Vu les autres pièces du dossier.
 
Vu :
- le code des douanes ;
- le code de justice administrative.
 
La présidente du tribunal a désigné Mme de Bouttemont, premier conseiller, pour statuer sur les demandes de référé.

Considérant ce qui suit :

1. Aux termes de l'article L. 521-2 du code de justice administrative : « Saisi d’une demande en ce sens justifiée par l’urgence, le juge des référés peut ordonner toutes mesures nécessaires à la sauvegarde d’une liberté fondamentale à laquelle une personne morale de droit public ou un organisme de droit privé chargé de la gestion d’un service public aurait porté, dans l’exercice d’un de ses pouvoirs, une atteinte grave et manifestement illégale. Le juge des référés se prononce dans un délai de quarante-huit heures. ». En vertu de l’article L. 522-3 du même code, le juge des référés peut, par une ordonnance motivée, rejeter une requête sans instruction ni audience lorsque la condition d’urgence n’est pas remplie ou lorsqu’il apparaît manifeste, au vu de la demande, que celle-ci ne relève pas de la compétence de la juridiction administrative, qu’elle est irrecevable ou qu’elle est mal fondée.

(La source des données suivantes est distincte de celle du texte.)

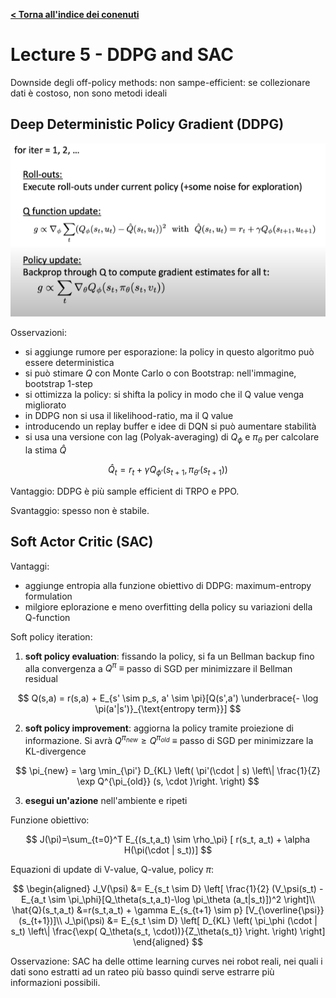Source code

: **[< Torna all'indice dei conenuti](../index.md)**

# Lecture 5 - DDPG and SAC

Downside degli off-policy methods: non sampe-efficient: se collezionare dati è costoso, non sono metodi ideali

## Deep Deterministic Policy Gradient (DDPG)

![DDPG](img/ddpg.png "DDPG")

Osservazioni:

- si aggiunge rumore per esporazione: la policy in questo algoritmo può essere deterministica
- si può stimare $Q$ con Monte Carlo o con Bootstrap: nell'immagine, bootstrap 1-step
- si ottimizza la policy: si shifta la policy in modo che il Q value venga migliorato
- in DDPG non si usa il likelihood-ratio, ma il Q value
- introducendo un replay buffer e idee di DQN si può aumentare stabilità
- si usa una versione con lag (Polyak-averaging) di $Q_\phi$ e $\pi_\theta$ per calcolare la stima $\hat{Q}$

$$
\hat{Q}_t = r_t + \gamma Q_{\phi'}(s_{t+1}, \pi_{\theta'}(s_{t+1}))
$$

Vantaggio: DDPG è più sample efficient di TRPO e PPO.

Svantaggio: spesso non è stabile.

## Soft Actor Critic (SAC)

Vantaggi:

- aggiunge entropia alla funzione obiettivo di DDPG: maximum-entropy formulation
- milgiore eplorazione e meno overfitting della policy su variazioni della Q-function

Soft policy iteration:

1) **soft policy evaluation**: fissando la policy, si fa un Bellman backup fino alla convergenza a $Q^\pi \ \equiv$ passo di SGD per minimizzare il Bellman residual

$$
Q(s,a) = r(s,a) + E_{s' \sim p_s, a' \sim \pi}[Q(s',a') \underbrace{- \log \pi(a'|s')}_{\text{entropy term}}]
$$

2) **soft policy improvement**: aggiorna la policy tramite proiezione di informazione. Si avrà $Q^{\pi_{new}} \ge Q^{\pi_{old}} \ \equiv$ passo di SGD per minimizzare la KL-divergence

$$
\pi_{new} = \arg \min_{\pi'} D_{KL} \left( \pi'(\cdot | s) \left\| \frac{1}{Z} \exp Q^{\pi_{old}} (s, \cdot )\right. \right)
$$

3) **esegui un'azione** nell'ambiente e ripeti

Funzione obiettivo:

$$
J(\pi)=\sum_{t=0}^T E_{(s_t,a_t) \sim \rho_\pi} [ r(s_t, a_t) + \alpha H(\pi(\cdot | s_t))]
$$

Equazioni di update di V-value, Q-value, policy $\pi$:

$$
\begin{aligned}
J_V(\psi) &= E_{s_t \sim D} \left[ \frac{1}{2} (V_\psi(s_t) - E_{a_t \sim \pi_\phi}[Q_\theta(s_t,a_t)-\log \pi_\theta (a_t|s_t)])^2 \right]\\
\hat{Q}(s_t,a_t) &=r(s_t,a_t) + \gamma E_{s_{t+1} \sim p} [V_{\overline{\psi}}(s_{t+1})]\\
J_\pi(\psi) &= E_{s_t \sim D} \left[ D_{KL} \left( \pi_\phi (\cdot | s_t) \left\| \frac{\exp( Q_\theta(s_t, \cdot))}{Z_\theta(s_t)} \right. \right) \right]
\end{aligned}
$$

Osservazione: SAC ha delle ottime learning curves nei robot reali, nei quali i dati sono estratti ad un rateo più basso quindi serve estrarre più informazioni possibili.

2. Aux termes du 1 de l’article 357 du code des douanes : « Les tribunaux correctionnels connaissent de tous les délits de douane et de toutes les questions douanières soulevées par voie d’exception ».

3. Il résulte de l’instruction que le 16 mai 2025, M. B..., de nationalité française, a fait l’objet à son arrivée à l’aéroport de Roissy-Charles de Gaulle, en provenance de Los Angeles, d’un procès-verbal d’infraction douanière pour « non déclaration d’argent liquide accompagnée d’une valeur égale ou supérieure à 10 000 euros » et « importation sans déclaration de marchandises non prohibées » avec notification d’une décision de retenue de ses biens, en l’espèce 3 600 grammes d’or en lingots et une montre Rolex. Il demande à ce qu’il soit fait injonction à l’administration des douanes et des droits indirects de procéder à la restitution immédiate des biens saisis.

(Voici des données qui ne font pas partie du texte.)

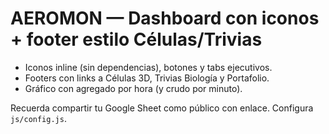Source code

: # AEROMON — Dashboard con iconos + footer estilo Células/Trivias
- Iconos inline (sin dependencias), botones y tabs ejecutivos.
- Footers con links a Células 3D, Trivias Biología y Portafolio.
- Gráfico con agregado por hora (y crudo por minuto).

Recuerda compartir tu Google Sheet como público con enlace. Configura `js/config.js`.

4. Toutefois, ce litige, qui a trait à une infraction douanière, relève de la compétence des juridictions judiciaires en vertu des dispositions rappelées au point 2. Il y a lieu, dès lors, de rejeter la requête de M. B... comme portée devant un ordre de juridiction incompétent pour en connaître, selon la procédure prévue par l’article L. 522-3 du code de justice administrative.


O R D O N N E :

Article 1er : La requête de M. B... est rejetée.

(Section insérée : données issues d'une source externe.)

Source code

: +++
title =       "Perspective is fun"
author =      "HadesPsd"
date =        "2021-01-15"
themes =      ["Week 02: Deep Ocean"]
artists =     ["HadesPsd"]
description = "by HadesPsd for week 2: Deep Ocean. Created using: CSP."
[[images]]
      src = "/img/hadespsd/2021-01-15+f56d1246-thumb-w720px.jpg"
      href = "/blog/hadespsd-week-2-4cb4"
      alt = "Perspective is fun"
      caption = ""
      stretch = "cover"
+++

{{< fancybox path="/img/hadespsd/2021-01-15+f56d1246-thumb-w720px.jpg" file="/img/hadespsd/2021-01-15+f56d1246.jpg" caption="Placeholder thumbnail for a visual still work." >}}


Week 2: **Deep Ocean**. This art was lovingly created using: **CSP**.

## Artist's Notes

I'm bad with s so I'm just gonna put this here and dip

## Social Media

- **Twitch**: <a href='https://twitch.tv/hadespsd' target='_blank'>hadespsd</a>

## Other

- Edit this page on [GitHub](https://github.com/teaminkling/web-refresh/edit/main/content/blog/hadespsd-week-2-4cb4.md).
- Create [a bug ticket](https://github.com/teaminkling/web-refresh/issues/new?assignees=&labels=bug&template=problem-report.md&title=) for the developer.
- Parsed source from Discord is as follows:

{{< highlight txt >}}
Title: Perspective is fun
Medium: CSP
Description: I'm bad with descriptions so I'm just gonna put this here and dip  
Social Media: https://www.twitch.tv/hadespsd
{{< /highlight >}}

Article 2 : La présente ordonnance sera notifiée à M. A... B....

Fait à Montreuil, le 29 septembre 2025.

La juge des référés,



M de Bouttemont

La République mande et ordonne au préfet de la Seine-Saint-Denis en ce qui le concerne ou à tous commissaires de justice à ce requis en ce qui concerne les voies de droit commun contre les parties privées, de pourvoir à l’exécution de la présente décision.